The Shakespeare Institute, Stratford-upon-Avon

The Shakespeare Institute, Stratford-upon-Avon

Here’s Professor Michael Dobson, Director of the Shakespeare Institute: ‘One reason the University of Birmingham established its Shakespeare Institute in Stratford in 1951 was so that it could both benefit from the presence of a great classical theatre company and contribute to that company’s work. More than 60 years on, we are thrilled that this collaboration, centred on the RSC’s ideas department, The Other Place, is being reborn in a form that will bring renewed creativity to the theatre and to the academy alike.’

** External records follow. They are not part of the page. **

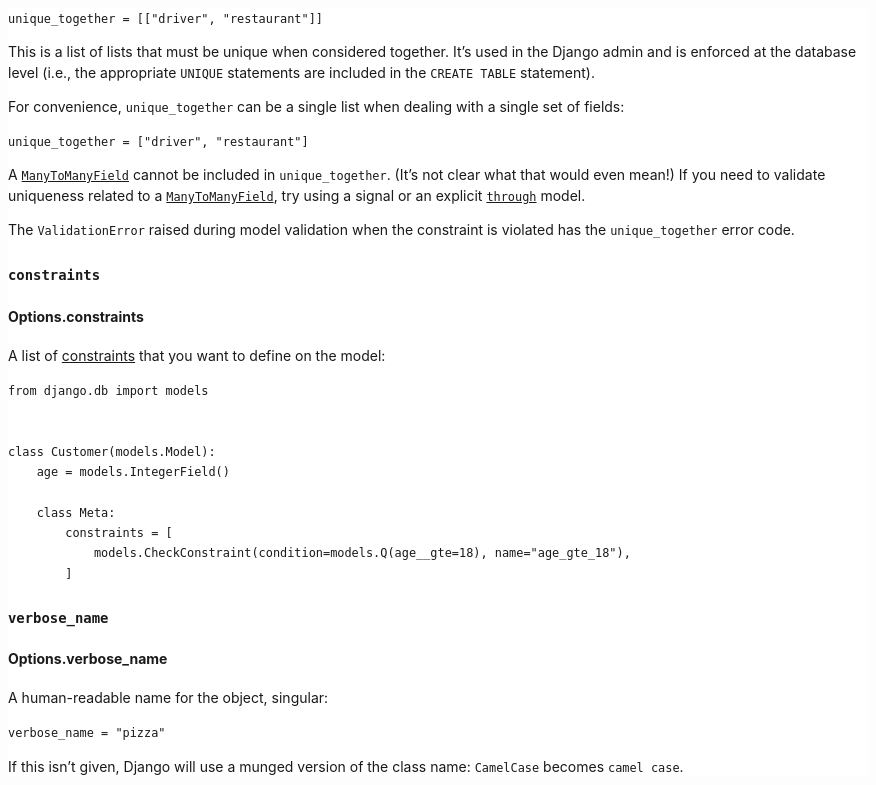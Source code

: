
 ```default
unique_together = [["driver", "restaurant"]]
```

This is a list of lists that must be unique when considered together.
It’s used in the Django admin and is enforced at the database level (i.e., the
appropriate `UNIQUE` statements are included in the `CREATE TABLE`
statement).

For convenience, `unique_together` can be a single list when dealing with
a single set of fields:

```default
unique_together = ["driver", "restaurant"]
```

A [`ManyToManyField`](fields.md#django.db.models.ManyToManyField) cannot be included in
`unique_together`. (It’s not clear what that would even mean!) If you
need to validate uniqueness related to a
[`ManyToManyField`](fields.md#django.db.models.ManyToManyField), try using a signal or
an explicit [`through`](fields.md#django.db.models.ManyToManyField.through) model.

The `ValidationError` raised during model validation when the constraint
is violated has the `unique_together` error code.

### `constraints`

#### Options.constraints

A list of [constraints](constraints.md) that you want to
define on the model:

```default
from django.db import models


class Customer(models.Model):
    age = models.IntegerField()

    class Meta:
        constraints = [
            models.CheckConstraint(condition=models.Q(age__gte=18), name="age_gte_18"),
        ]
```

### `verbose_name`

#### Options.verbose_name

A human-readable name for the object, singular:

```default
verbose_name = "pizza"
```

If this isn’t given, Django will use a munged version of the class name:
`CamelCase` becomes `camel case`.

Professor Ewan Fernie, Chair of Shakespeare Studies and Fellow at the Shakespeare Institute, said: ‘We at the University of Birmingham’s Shakespeare Institute share the RSC’s passion for making The Other Place a driver for alternative ways of doing Shakespeare and contemporary art, and we’re passionate about sharing that with our students as well.

‘Everyone involved with this project is keen for The Other Place to be a unique hub for creative and academic exchange that will make a fresh and lasting contribution to cultural life in the UK and beyond.’

The RSC have also just announced their autumn and winter season. It will feature Gregory Doran’s production of Henry V that will coincide with the 600th anniversary of the Battle of Agincourt, while Euripides’ great play Hecuba will play at the Swan. Still remembering World War 1, the two plays “provide very different perspectives on war, essentially from a male and female point of view”. And it’s been announced that in the summer of 2016 Antony Sher will play King Lear. It’s the most fitting play for the anniversary of Shakespeare’s death and is seen as a companion piece to Arthur Miller’s Death of a Salesman opening at the RST soon. Public booking for the 2015-6 Winter season will open in a few weeks.

The final proposal for Stratford in 2016 is a new statue of Shakespeare which may stand at the top of Bridge Street. Personally I’d find a quieter spot: people are sure to want to get close to it and it will be on the traffic island at the town’s busiest junction. It could also be said that Stratford is not short of public sculptures of Shakespeare, most of which are not terribly well looked-after. Pigeons find his bald head irresistible, with the inevitable consequences, and nobody ever seems to give the poor chap a wash.